Martin Luther King et Reinhold Niebuhr. Une rencontre possible


Au cours d’une période décisive de sa formation, Martin Luther King, le leader de la lutte pour l’émancipation des noirs américains, a longuement fréquenté la pensée de Reinhold Niebuhr, l’un des principaux représentants du réalisme politique libéral. Et en dépit de leurs positions différentes, les deux hommes se sont mutuellement influencés


par Gianni Dessì


Une image de Martin Luther King pendant le célèbre discours «I have a dream», Washington, 28 août 1963 <BR>[© Associated Press/LaPresse]
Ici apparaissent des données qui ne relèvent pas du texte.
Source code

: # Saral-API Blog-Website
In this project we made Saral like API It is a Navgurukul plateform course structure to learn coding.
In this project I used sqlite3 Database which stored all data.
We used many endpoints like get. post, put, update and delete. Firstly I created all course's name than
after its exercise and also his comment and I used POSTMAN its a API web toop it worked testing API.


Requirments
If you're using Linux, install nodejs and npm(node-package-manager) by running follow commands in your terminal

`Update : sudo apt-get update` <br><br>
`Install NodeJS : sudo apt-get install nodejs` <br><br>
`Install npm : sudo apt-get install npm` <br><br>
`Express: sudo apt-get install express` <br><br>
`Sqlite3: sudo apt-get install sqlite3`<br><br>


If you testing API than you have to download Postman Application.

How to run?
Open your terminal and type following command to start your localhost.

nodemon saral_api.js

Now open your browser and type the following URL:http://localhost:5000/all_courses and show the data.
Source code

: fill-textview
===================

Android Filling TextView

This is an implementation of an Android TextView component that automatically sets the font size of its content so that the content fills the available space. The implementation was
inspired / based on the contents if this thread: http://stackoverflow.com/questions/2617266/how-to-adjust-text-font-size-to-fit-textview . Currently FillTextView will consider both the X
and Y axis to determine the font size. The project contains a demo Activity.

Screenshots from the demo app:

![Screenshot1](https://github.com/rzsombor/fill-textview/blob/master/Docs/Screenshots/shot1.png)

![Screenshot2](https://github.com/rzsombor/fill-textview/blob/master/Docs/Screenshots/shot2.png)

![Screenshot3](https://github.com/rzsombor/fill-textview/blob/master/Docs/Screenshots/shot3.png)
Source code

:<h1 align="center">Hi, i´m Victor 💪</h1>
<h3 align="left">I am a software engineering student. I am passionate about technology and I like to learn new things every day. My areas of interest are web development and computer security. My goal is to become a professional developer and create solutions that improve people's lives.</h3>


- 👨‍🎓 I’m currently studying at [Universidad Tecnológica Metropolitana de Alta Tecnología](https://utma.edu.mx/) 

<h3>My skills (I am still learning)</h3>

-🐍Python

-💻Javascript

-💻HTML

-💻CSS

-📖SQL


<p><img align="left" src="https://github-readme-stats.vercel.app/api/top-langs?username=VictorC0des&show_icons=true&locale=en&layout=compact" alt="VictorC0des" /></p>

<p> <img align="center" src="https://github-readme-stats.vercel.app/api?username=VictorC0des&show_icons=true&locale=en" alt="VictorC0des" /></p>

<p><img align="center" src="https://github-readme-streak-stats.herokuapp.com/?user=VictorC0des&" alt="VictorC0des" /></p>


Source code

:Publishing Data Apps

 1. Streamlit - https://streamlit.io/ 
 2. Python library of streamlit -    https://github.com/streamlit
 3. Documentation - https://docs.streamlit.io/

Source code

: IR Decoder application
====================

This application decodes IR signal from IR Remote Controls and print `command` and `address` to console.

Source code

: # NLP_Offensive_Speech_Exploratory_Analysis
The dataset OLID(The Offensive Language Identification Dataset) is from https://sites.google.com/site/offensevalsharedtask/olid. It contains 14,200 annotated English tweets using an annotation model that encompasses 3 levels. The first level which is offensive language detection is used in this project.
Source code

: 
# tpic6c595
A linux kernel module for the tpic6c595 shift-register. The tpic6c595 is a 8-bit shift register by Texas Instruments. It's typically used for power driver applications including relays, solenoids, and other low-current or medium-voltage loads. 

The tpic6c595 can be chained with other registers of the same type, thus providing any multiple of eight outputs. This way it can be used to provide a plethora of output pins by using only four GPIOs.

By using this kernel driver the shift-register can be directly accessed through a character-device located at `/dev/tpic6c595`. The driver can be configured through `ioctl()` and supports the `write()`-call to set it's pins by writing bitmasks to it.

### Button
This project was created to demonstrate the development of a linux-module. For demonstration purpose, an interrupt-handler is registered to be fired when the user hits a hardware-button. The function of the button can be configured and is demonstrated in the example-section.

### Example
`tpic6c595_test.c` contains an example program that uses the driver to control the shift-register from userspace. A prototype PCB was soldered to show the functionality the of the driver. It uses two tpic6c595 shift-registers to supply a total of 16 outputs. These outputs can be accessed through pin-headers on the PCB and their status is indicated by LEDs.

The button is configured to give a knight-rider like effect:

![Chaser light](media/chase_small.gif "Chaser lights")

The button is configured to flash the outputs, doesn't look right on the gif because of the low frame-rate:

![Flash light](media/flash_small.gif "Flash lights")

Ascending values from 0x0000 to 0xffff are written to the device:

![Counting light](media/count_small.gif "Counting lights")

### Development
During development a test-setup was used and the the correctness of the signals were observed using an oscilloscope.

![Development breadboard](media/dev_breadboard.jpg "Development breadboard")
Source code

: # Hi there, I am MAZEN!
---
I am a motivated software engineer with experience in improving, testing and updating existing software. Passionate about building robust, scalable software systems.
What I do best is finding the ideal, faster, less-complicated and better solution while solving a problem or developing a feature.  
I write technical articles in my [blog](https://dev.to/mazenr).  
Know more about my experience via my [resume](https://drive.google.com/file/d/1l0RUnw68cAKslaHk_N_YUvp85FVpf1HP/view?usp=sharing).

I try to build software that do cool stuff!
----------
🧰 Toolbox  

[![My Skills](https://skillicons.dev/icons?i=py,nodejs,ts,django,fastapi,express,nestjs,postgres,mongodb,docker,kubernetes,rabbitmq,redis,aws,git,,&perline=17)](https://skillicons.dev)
Une image de Martin Luther King pendant le célèbre discours «I have a dream», Washington, 28 août 1963
[© Associated Press/LaPresse]

En avril 1952, Martin Luther King, âgé d’à peine vingt-trois ans, jeta sur le papier quelques idées sur la théologie de Reinhold Niebuhr: il devait en effet intervenir à un séminaire devant son professeur de Théologie systématique à l’université de Boston. Ces notes seront mises en ordre en mai suivant, sous le titre Le dualisme éthique de Reinhold Niebuhr et elles constitueront la base d’une conférence, La théologie de R. Niebuhr, tenue en juin 19541.
En outre, dans un écrit de septembre 1958 qui allait faire partie du livre Stride Toward Freedom, King consacrera un paragraphe, An encounter with Niebuhr, à essayer d’éclaircir les aspects pour lesquels il se sentait attiré par les positions de son aîné théologien2.
Ceci veut dire que d’avril 1952 à juin 1954, King, alors jeune étudiant en théologie, se plongea dans l’analyse des positions de Niebuhr; il revint ensuite en 1958 sur son rapport avec Niebuhr.
Il peut apparaître singulier aujourd’hui que le principal leader de la lutte pour l’émancipation des noirs américains, dont on se rappelle les célèbres paroles prononcées le 28 août 1963 à Washington, I have a dream, dans un discours où il exprimait le rêve d’une totale égalité raciale, se soit longtemps confronté, dans une période décisive de sa formation, avec Niebuhr, l’un des principaux représentants du réalisme politique libéral. En réalité, dans l’Amérique des années cinquante, le fait qu’un jeune étudiant en théologie se confronte avec Niebuhr était tout à fait normal.
En mars 1948, la couverture du Time avait été dédiée à Niebuhr. L’article qui expliquait ce choix, Faith for a Lenten Age, le présentait comme une inquiétante figure qui disait «de tous les muscles de son être, non à la conscience facile et au facile optimisme du protestantisme»3.
Niebuhr était au comble de sa notoriété: sa position apparaissait en mesure d’affronter la situation difficile et inédite d’incertitude dans laquelle se trouvait le peuple américain au lendemain de la seconde guerre mondiale. La rupture de l’alliance avec la Russie et la menace de destruction qu’aurait pu entraîner une guerre atomique créaient une situation spirituelle qui faisait contraste avec l’optimisme du protestantisme libéral. En outre, au moins aux yeux de Niebuhr, cela posait aussi des questions sur la signification de la grande diffusion de valeurs religieuses dans la culture américaine des années cinquante4. L’auteur de l’article du Time écrivait justement que la foi de Niebuhr «n’est certainement pas une foi faite pour des esprits faibles. C’est une foi faite pour une période d’épreuve»5.
Il n’est donc pas surprenant qu’à l’époque, King s’intéresse à Niebuhr: comme l’a d’ailleurs relevé Enrico Beltramini6, l’idée d’une séparation nette et schématique entre le King utopiste et le Niebuhr réaliste, ne résiste pas à une analyse un peu approfondie de quelques-uns des thèmes chers aux deux plus grands penseurs religieux de l’Amérique du vingtième siècle.
On ne peut cependant pas nier que, tout en partageant certains jugements sur la société et la religiosité américaine de ces années-là, les deux hommes expriment des divergences dues à des histoires personnelles différentes et à certaines positions théoriques précises.
Ceci ne les empêcha pas de dialoguer, au point que, s’il semble possible de parler d’une influence de Niebuhr sur King, peut-être le contraire est-il aussi vrai.
Reinhold Niebuhr pendant un cours à l’Union Theological Seminary de New York, photo de 1952 [© Getty images/Laura Ronchi]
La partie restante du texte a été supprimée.